## Heat Transfer – Class 11 | Chapter – 11 | Physics Short Notes Series PDF for NEET & JEE

Heat Transfer: Heat transfer is the process by which thermal energy is exchanged between two or more systems, as a result of a temperature difference between them. The direction of heat transfer is always from the hotter system to the cooler system, and the rate of transfer depends on a variety of factors such as the thermal conductivity of the materials involved, the surface area of contact, the temperature difference, and the presence or absence of other heat transfer mechanisms such as convection and radiation.

## Mechanisms of Heat Transfer

• Conduction:Conduction is a mechanism of heat transfer that occurs when two objects at different temperatures are in contact with each other. In this process, heat is transferred from the hotter object to the cooler object through direct molecular collisions, without any net movement of matter.In a solid material, conduction occurs when vibrating molecules transfer their energy to neighboring molecules, causing them to vibrate as well.
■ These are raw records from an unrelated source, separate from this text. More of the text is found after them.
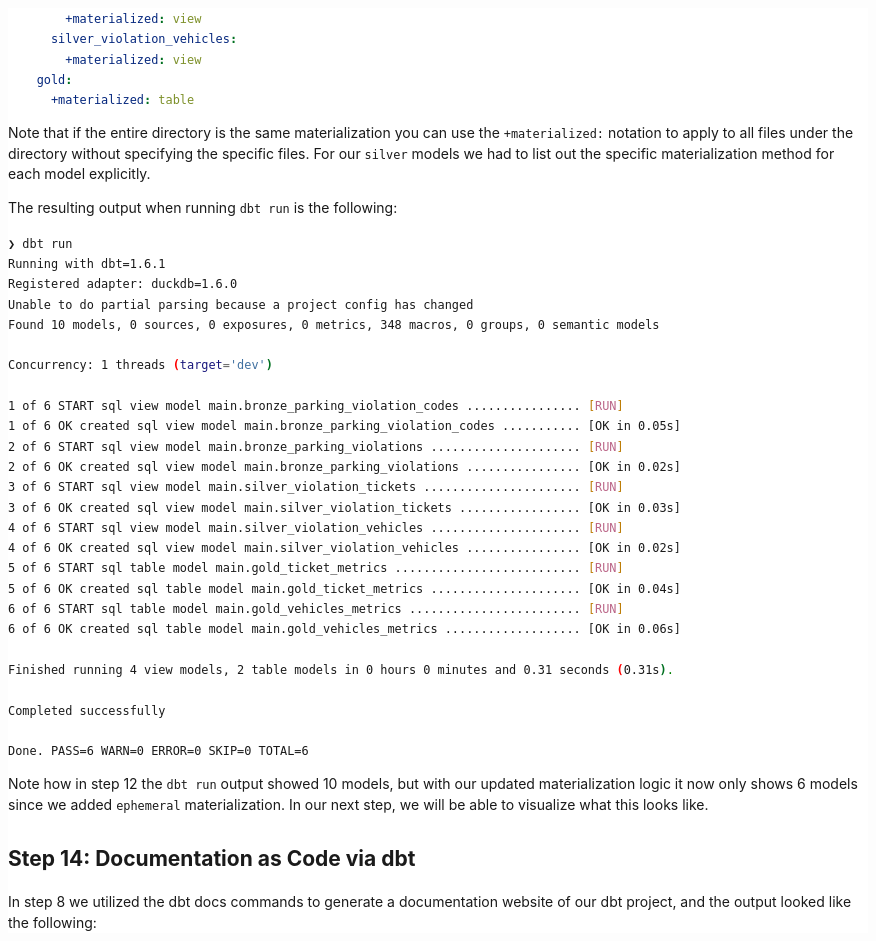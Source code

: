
 ```yaml
        +materialized: view
      silver_violation_vehicles:
        +materialized: view
    gold:
      +materialized: table
```

Note that if the entire directory is the same materialization you can use the `+materialized:` notation to apply to all files under the directory without specifying the specific files. For our `silver` models we had to list out the specific materialization method for each model explicitly.

The resulting output when running `dbt run` is the following:

```bash
❯ dbt run
Running with dbt=1.6.1
Registered adapter: duckdb=1.6.0
Unable to do partial parsing because a project config has changed
Found 10 models, 0 sources, 0 exposures, 0 metrics, 348 macros, 0 groups, 0 semantic models

Concurrency: 1 threads (target='dev')

1 of 6 START sql view model main.bronze_parking_violation_codes ................ [RUN]
1 of 6 OK created sql view model main.bronze_parking_violation_codes ........... [OK in 0.05s]
2 of 6 START sql view model main.bronze_parking_violations ..................... [RUN]
2 of 6 OK created sql view model main.bronze_parking_violations ................ [OK in 0.02s]
3 of 6 START sql view model main.silver_violation_tickets ...................... [RUN]
3 of 6 OK created sql view model main.silver_violation_tickets ................. [OK in 0.03s]
4 of 6 START sql view model main.silver_violation_vehicles ..................... [RUN]
4 of 6 OK created sql view model main.silver_violation_vehicles ................ [OK in 0.02s]
5 of 6 START sql table model main.gold_ticket_metrics .......................... [RUN]
5 of 6 OK created sql table model main.gold_ticket_metrics ..................... [OK in 0.04s]
6 of 6 START sql table model main.gold_vehicles_metrics ........................ [RUN]
6 of 6 OK created sql table model main.gold_vehicles_metrics ................... [OK in 0.06s]

Finished running 4 view models, 2 table models in 0 hours 0 minutes and 0.31 seconds (0.31s).

Completed successfully

Done. PASS=6 WARN=0 ERROR=0 SKIP=0 TOTAL=6
```

Note how in step 12 the `dbt run` output showed 10 models, but with our updated materialization logic it now only shows 6 models since we added `ephemeral` materialization. In our next step, we will be able to visualize what this looks like.

## Step 14: Documentation as Code via dbt

In step 8 we utilized the dbt docs commands to generate a documentation website of our dbt project, and the output looked like the following:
This process continues throughout the material until the heat energy reaches the cooler object or the environment. The rate of heat transfer by conduction depends on the thermal conductivity of the material, which is a measure of how well the material conducts heat.

Conduction can also occur between two fluids or between a fluid and a solid surface. In these cases, the heat transfer occurs at the boundary between the two materials, where molecules from one material collide with molecules from the other material. The rate of heat transfer by conduction in fluids is affected by factors such as the viscosity and thermal conductivity of the fluid, as well as the surface area and geometry of the objects involved.
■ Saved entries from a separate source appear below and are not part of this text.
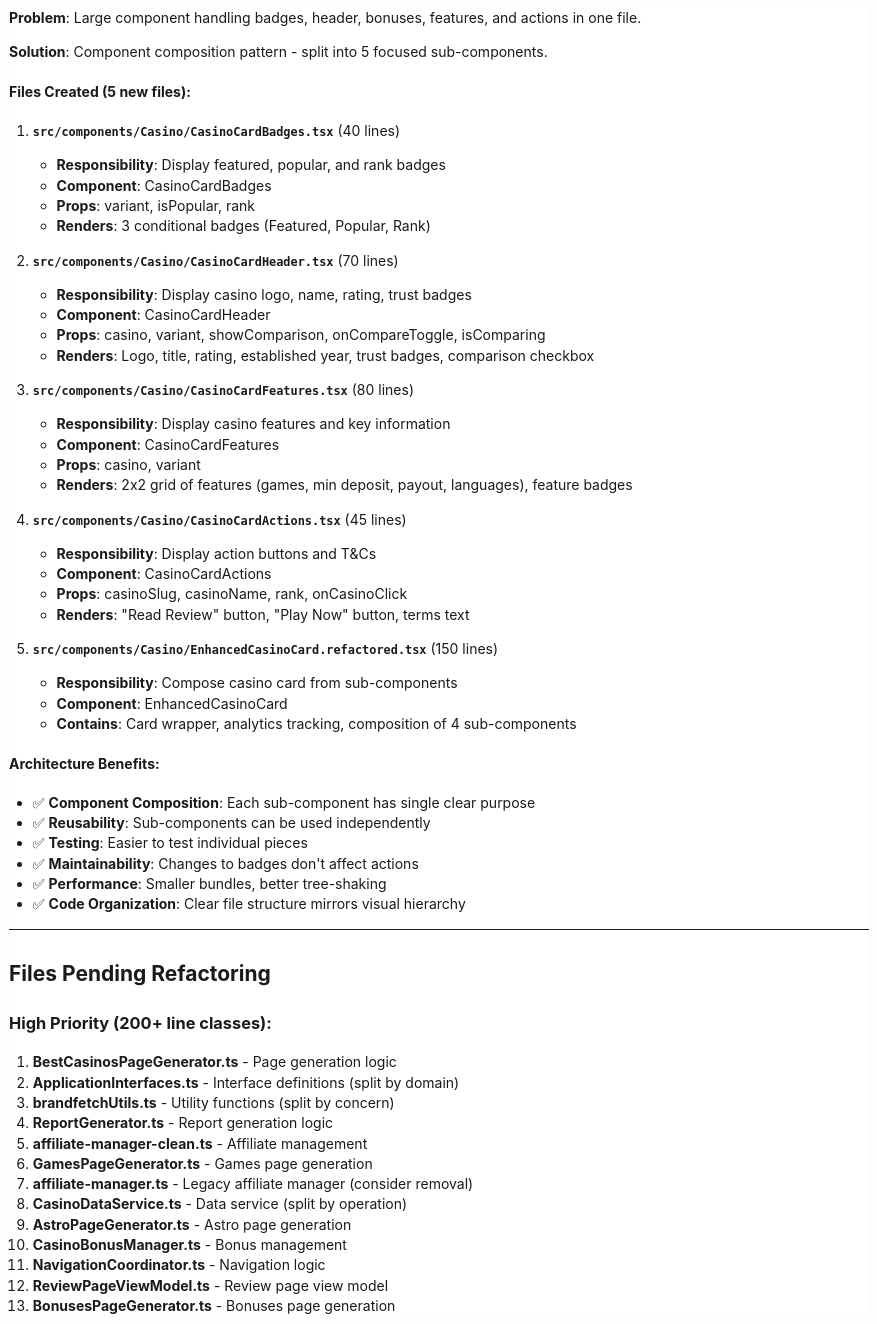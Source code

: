 **Problem**: Large component handling badges, header, bonuses, features, and actions in one file.

**Solution**: Component composition pattern - split into 5 focused sub-components.

#### Files Created (5 new files):

1. **`src/components/Casino/CasinoCardBadges.tsx`** (40 lines)
   - **Responsibility**: Display featured, popular, and rank badges
   - **Component**: CasinoCardBadges
   - **Props**: variant, isPopular, rank
   - **Renders**: 3 conditional badges (Featured, Popular, Rank)

2. **`src/components/Casino/CasinoCardHeader.tsx`** (70 lines)
   - **Responsibility**: Display casino logo, name, rating, trust badges
   - **Component**: CasinoCardHeader
   - **Props**: casino, variant, showComparison, onCompareToggle, isComparing
   - **Renders**: Logo, title, rating, established year, trust badges, comparison checkbox

3. **`src/components/Casino/CasinoCardFeatures.tsx`** (80 lines)
   - **Responsibility**: Display casino features and key information
   - **Component**: CasinoCardFeatures
   - **Props**: casino, variant
   - **Renders**: 2x2 grid of features (games, min deposit, payout, languages), feature badges

4. **`src/components/Casino/CasinoCardActions.tsx`** (45 lines)
   - **Responsibility**: Display action buttons and T&Cs
   - **Component**: CasinoCardActions
   - **Props**: casinoSlug, casinoName, rank, onCasinoClick
   - **Renders**: "Read Review" button, "Play Now" button, terms text

5. **`src/components/Casino/EnhancedCasinoCard.refactored.tsx`** (150 lines)
   - **Responsibility**: Compose casino card from sub-components
   - **Component**: EnhancedCasinoCard
   - **Contains**: Card wrapper, analytics tracking, composition of 4 sub-components

#### Architecture Benefits:

- ✅ **Component Composition**: Each sub-component has single clear purpose
- ✅ **Reusability**: Sub-components can be used independently
- ✅ **Testing**: Easier to test individual pieces
- ✅ **Maintainability**: Changes to badges don't affect actions
- ✅ **Performance**: Smaller bundles, better tree-shaking
- ✅ **Code Organization**: Clear file structure mirrors visual hierarchy

---

## Files Pending Refactoring

### High Priority (200+ line classes):

1. **BestCasinosPageGenerator.ts** - Page generation logic
2. **ApplicationInterfaces.ts** - Interface definitions (split by domain)
3. **brandfetchUtils.ts** - Utility functions (split by concern)
4. **ReportGenerator.ts** - Report generation logic
5. **affiliate-manager-clean.ts** - Affiliate management
6. **GamesPageGenerator.ts** - Games page generation
7. **affiliate-manager.ts** - Legacy affiliate manager (consider removal)
8. **CasinoDataService.ts** - Data service (split by operation)
9. **AstroPageGenerator.ts** - Astro page generation
10. **CasinoBonusManager.ts** - Bonus management
11. **NavigationCoordinator.ts** - Navigation logic
12. **ReviewPageViewModel.ts** - Review page view model
13. **BonusesPageGenerator.ts** - Bonuses page generation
Examples of conduction include the transfer of heat through a metal pot when placed on a hot stove, the transfer of heat through the walls of a building from the outside environment to the interior, and the transfer of heat through a metal heat sink used to cool an electronic device. Conduction is an important mechanism of heat transfer in a variety of contexts, and understanding the principles of conduction is essential in fields such as engineering, physics, and materials science.

The equation governing conduction of heat through a solid material can be expressed as:

Q = kAΔT / L

where:

• Q is the rate of heat transfer in watts (W)
• k is the thermal conductivity of the material in watts per meter-kelvin (W/mK)
• A is the surface area of the object in contact with the hotter material in square meters (m²)
• ΔT is the temperature difference between the hotter and cooler materials in kelvin (K)
• L is the distance between the hotter and cooler materials in meters (m)
• Convection: Heat transfer by convection occurs when a fluid, such as air or water, is heated and then moves, carrying heat with it. Convection can be either natural, due to density differences caused by temperature variations, or forced, where a pump or fan is used to move the fluid. The rate of heat transfer by convection depends on the properties of the fluid, the surface area of contact, and the velocity of the fluid.The equation governing convective heat transfer can be expressed as:Q = hAΔT

where:

• Q is the rate of heat transfer in watts (W)
• h is the convective heat transfer coefficient in watts per square meter-kelvin (W/m²K)
• A is the surface area of the object in contact with the fluid in square meters (m²)
• ΔT is the temperature difference between the object and the fluid in kelvin (K)
• Radiation: Heat transfer by radiation occurs when thermal energy is transferred from one object to another through electromagnetic waves. All objects emit and absorb radiation, and the rate of transfer depends on the temperature and the emissivity of the objects involved. Radiation is unique among the mechanisms of heat transfer in that it can occur even in a vacuum, and is not dependent on the presence of a material medium.The equation governing radiation heat transfer can be expressed as:Q = εσA(T_h^4 – T_c^4)

where:

• Q is the rate of heat transfer in watts (W)
• ε is the emissivity of the object (unitless, ranging from 0 to 1)
• σ is the Stefan-Boltzmann constant, equal to 5.67 × 10^-8 W/m^2K^4
• A is the surface area of the object in square meters (m²)
• T_h is the absolute temperature of the hotter object in Kelvin (K)
• T_c is the absolute temperature of the cooler object in Kelvin (K)

This equation is known as the Stefan-Boltzmann law of radiation. It states that the rate of heat transfer by radiation is proportional to the difference in the fourth power of the absolute temperatures of the hotter and cooler objects, the surface area of the object, and the emissivity of the object. The emissivity of an object is a measure of how well it emits radiation compared to a perfect black body, which has an emissivity of 1.

Understanding the principles of heat transfer is important in a wide range of fields, including engineering, physics, chemistry, and meteorology, as well as in everyday life. Many important technologies, such as refrigeration, power generation, and energy-efficient building design, rely on a thorough understanding of the principles of heat transfer.